While noting that the country remains one
of the more institutionally advanced states in the Horn of Africa, deep
structural weaknesses continue to undermine democratic consolidation.
The report is dubbed Democratisation Structural Constraints,
Political Dynamics and Future Prospects in the Horn of Africa.
The study argues that Kenya, like much of the region,
is struggling with weak institutional constraints, limited political
pluralism and the dominance of executive power.
This is despite performing better
than its neighbours in several governance indicators.
It notes that while Kenya has made significant democratic
gains since the return of multiparty politics in the 1990s, including
competitive elections and relatively strong institutions, these gains remain
fragile.
“Kenya has travelled a considerable distance from its
prolonged experience as a de facto one-party state. Since then, Kenya has
undergone significant democratic transformation, regularly conducted
competitive multiparty elections and experienced peaceful transfers of power,”
the report notes.
However, it warns that repeated electoral violence,
particularly the 2007-08 crisis, exposed the vulnerability of Kenya’s
political system in moments of intense competition.
At the heart of Kenya’s democratic challenge, the report
identifies ethnicisation of politics as a persistent problem. Political
competition, it says, is still largely organised around ethnic blocs rather
than ideology or policy platforms.
“Political parties, electoral coalitions and patronage
networks are largely organised along ethnic lines,” it states.
"Consequently, some groups enjoy privileged access to state resources, while others are systematically excluded, reinforcing perceptions of inequality and grievance."
The report further argues that this dynamic has turned
elections into contests for control of state resources rather than instruments
of accountability.
“Kenya exemplifies a polity in which communal contenders
compete for a share of centralized power rather than merely aiming at autonomy.
Kenya has yet to de-ethnicise national political life,” it adds.
Closely linked to this is the issue of elite capture, where
political and economic elites are seen to benefit disproportionately from
control of the state, reinforcing inequality and weakening public trust in
institutions.
The report also flags corruption as a persistent structural
problem, noting that despite legal and institutional frameworks, enforcement
remains weak.
Regional inequality and historical exclusion are also
identified as major democratic fault lines, particularly in Northeastern and
Coastal Kenya, where communities continue to feel marginalised from national
political and economic life.
The report highlights long-standing grievances linked to
state formation, securitisation and uneven development, arguing that these
conditions weaken trust in the state and fuel cycles of insecurity and
underdevelopment.
It also points to concerns over civil liberties and
governance constraints, including pressure on journalists, restrictive laws and
allegations of excessive force by security agencies, even in the context of a
relatively active civil society.
Despite these challenges, the report acknowledges Kenya’s
relative strengths in the region, particularly the independence of its
judiciary and the role of courts in checking executive power.
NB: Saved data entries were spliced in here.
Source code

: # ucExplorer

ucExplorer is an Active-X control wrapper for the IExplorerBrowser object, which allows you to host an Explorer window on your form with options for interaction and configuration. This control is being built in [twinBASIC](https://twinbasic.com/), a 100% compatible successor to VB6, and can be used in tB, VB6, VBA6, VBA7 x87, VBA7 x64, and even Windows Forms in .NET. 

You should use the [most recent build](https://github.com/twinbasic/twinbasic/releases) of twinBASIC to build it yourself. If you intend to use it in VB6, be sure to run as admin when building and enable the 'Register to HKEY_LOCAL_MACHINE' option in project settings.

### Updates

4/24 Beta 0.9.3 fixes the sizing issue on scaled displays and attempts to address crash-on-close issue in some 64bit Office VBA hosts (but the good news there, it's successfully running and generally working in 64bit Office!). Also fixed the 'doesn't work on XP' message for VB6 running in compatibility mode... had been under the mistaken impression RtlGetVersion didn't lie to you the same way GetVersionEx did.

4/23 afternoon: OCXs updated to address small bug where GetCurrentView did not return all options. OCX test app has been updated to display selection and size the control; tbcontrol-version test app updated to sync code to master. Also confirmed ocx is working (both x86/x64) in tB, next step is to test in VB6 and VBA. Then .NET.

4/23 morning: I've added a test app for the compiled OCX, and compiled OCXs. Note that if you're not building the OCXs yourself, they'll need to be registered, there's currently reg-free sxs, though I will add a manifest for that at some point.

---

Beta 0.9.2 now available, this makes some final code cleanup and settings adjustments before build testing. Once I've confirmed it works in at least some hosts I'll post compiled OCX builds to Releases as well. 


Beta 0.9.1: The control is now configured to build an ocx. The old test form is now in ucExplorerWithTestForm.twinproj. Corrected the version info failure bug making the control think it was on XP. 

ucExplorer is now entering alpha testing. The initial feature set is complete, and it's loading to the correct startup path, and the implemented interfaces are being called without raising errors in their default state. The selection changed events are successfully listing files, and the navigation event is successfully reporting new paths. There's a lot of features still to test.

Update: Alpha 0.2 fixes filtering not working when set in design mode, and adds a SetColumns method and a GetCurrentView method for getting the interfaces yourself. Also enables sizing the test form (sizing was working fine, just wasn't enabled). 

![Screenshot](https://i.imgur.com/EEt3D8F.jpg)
It cites landmark rulings, including the Supreme Court’s
handling of the 2022 presidential election petition and the High Court’s 2023
decision that nullified the housing levy, as evidence of institutional
resilience.
Still, the report concludes that Kenya’s democratic
trajectory remains uneven, with progress in formal institutions not yet matched
by deeper political transformation.
“Elections risk becoming arenas for elite rotation rather
than mechanisms of genuine popular accountability,” it warns.
The Horn Centre for Democracy argues that Kenya’s democratic
future will depend on addressing structural inequalities, reducing ethnic
polarisation and strengthening accountability institutions in order to move
from procedural democracy to substantive democratic governance.